• Data:
--- START ---

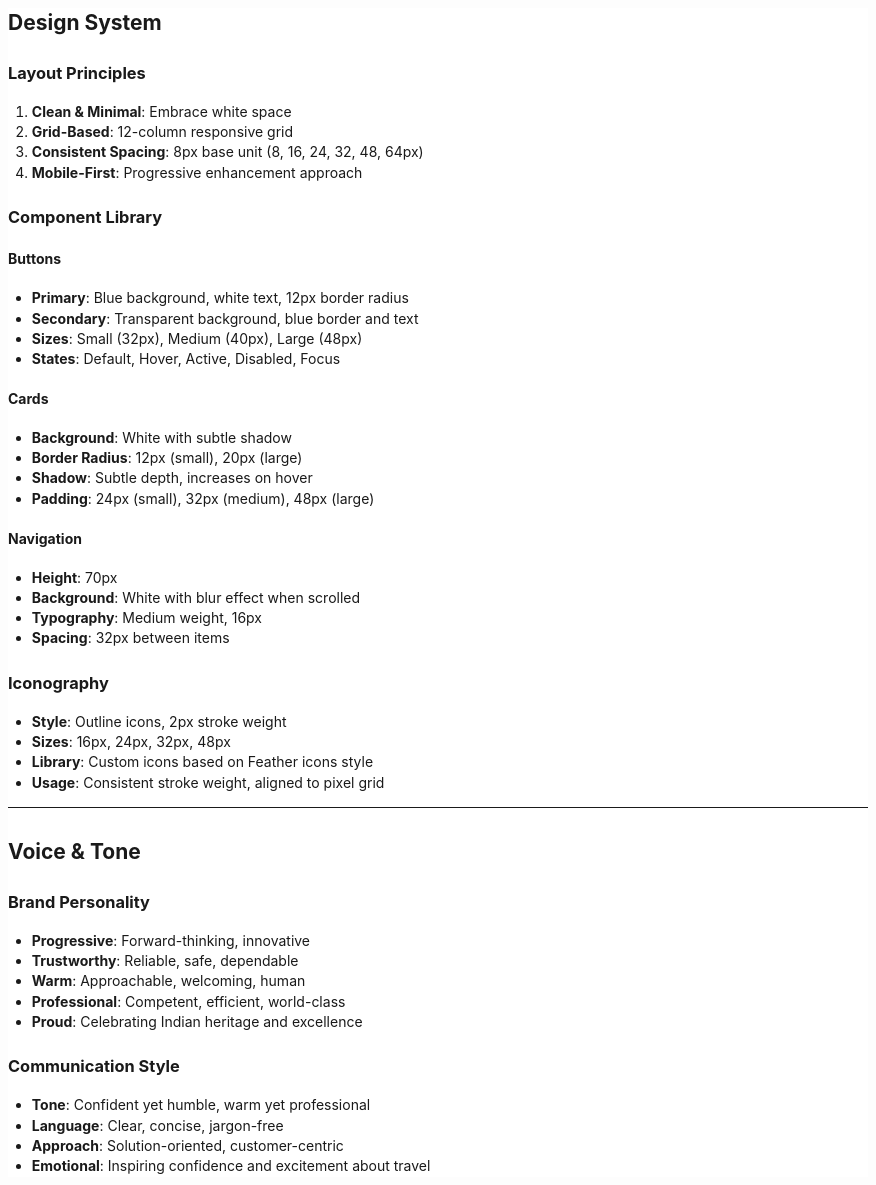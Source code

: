 
## Design System

### Layout Principles
1. **Clean & Minimal**: Embrace white space
2. **Grid-Based**: 12-column responsive grid
3. **Consistent Spacing**: 8px base unit (8, 16, 24, 32, 48, 64px)
4. **Mobile-First**: Progressive enhancement approach

### Component Library

#### Buttons
- **Primary**: Blue background, white text, 12px border radius
- **Secondary**: Transparent background, blue border and text
- **Sizes**: Small (32px), Medium (40px), Large (48px)
- **States**: Default, Hover, Active, Disabled, Focus

#### Cards
- **Background**: White with subtle shadow
- **Border Radius**: 12px (small), 20px (large)
- **Shadow**: Subtle depth, increases on hover
- **Padding**: 24px (small), 32px (medium), 48px (large)

#### Navigation
- **Height**: 70px
- **Background**: White with blur effect when scrolled
- **Typography**: Medium weight, 16px
- **Spacing**: 32px between items

### Iconography
- **Style**: Outline icons, 2px stroke weight
- **Sizes**: 16px, 24px, 32px, 48px
- **Library**: Custom icons based on Feather icons style
- **Usage**: Consistent stroke weight, aligned to pixel grid

---

## Voice & Tone

### Brand Personality
- **Progressive**: Forward-thinking, innovative
- **Trustworthy**: Reliable, safe, dependable
- **Warm**: Approachable, welcoming, human
- **Professional**: Competent, efficient, world-class
- **Proud**: Celebrating Indian heritage and excellence

### Communication Style
- **Tone**: Confident yet humble, warm yet professional
- **Language**: Clear, concise, jargon-free
- **Approach**: Solution-oriented, customer-centric
- **Emotional**: Inspiring confidence and excitement about travel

--- END ---

• Exercise:
Return the full listing exactly as written, without any of its images.

• Answer:
Source code

: 
## Design System

### Layout Principles
1. **Clean & Minimal**: Embrace white space
2. **Grid-Based**: 12-column responsive grid
3. **Consistent Spacing**: 8px base unit (8, 16, 24, 32, 48, 64px)
4. **Mobile-First**: Progressive enhancement approach

### Component Library

#### Buttons
- **Primary**: Blue background, white text, 12px border radius
- **Secondary**: Transparent background, blue border and text
- **Sizes**: Small (32px), Medium (40px), Large (48px)
- **States**: Default, Hover, Active, Disabled, Focus

#### Cards
- **Background**: White with subtle shadow
- **Border Radius**: 12px (small), 20px (large)
- **Shadow**: Subtle depth, increases on hover
- **Padding**: 24px (small), 32px (medium), 48px (large)

#### Navigation
- **Height**: 70px
- **Background**: White with blur effect when scrolled
- **Typography**: Medium weight, 16px
- **Spacing**: 32px between items

### Iconography
- **Style**: Outline icons, 2px stroke weight
- **Sizes**: 16px, 24px, 32px, 48px
- **Library**: Custom icons based on Feather icons style
- **Usage**: Consistent stroke weight, aligned to pixel grid

---

## Voice & Tone

### Brand Personality
- **Progressive**: Forward-thinking, innovative
- **Trustworthy**: Reliable, safe, dependable
- **Warm**: Approachable, welcoming, human
- **Professional**: Competent, efficient, world-class
- **Proud**: Celebrating Indian heritage and excellence

### Communication Style
- **Tone**: Confident yet humble, warm yet professional
- **Language**: Clear, concise, jargon-free
- **Approach**: Solution-oriented, customer-centric
- **Emotional**: Inspiring confidence and excitement about travel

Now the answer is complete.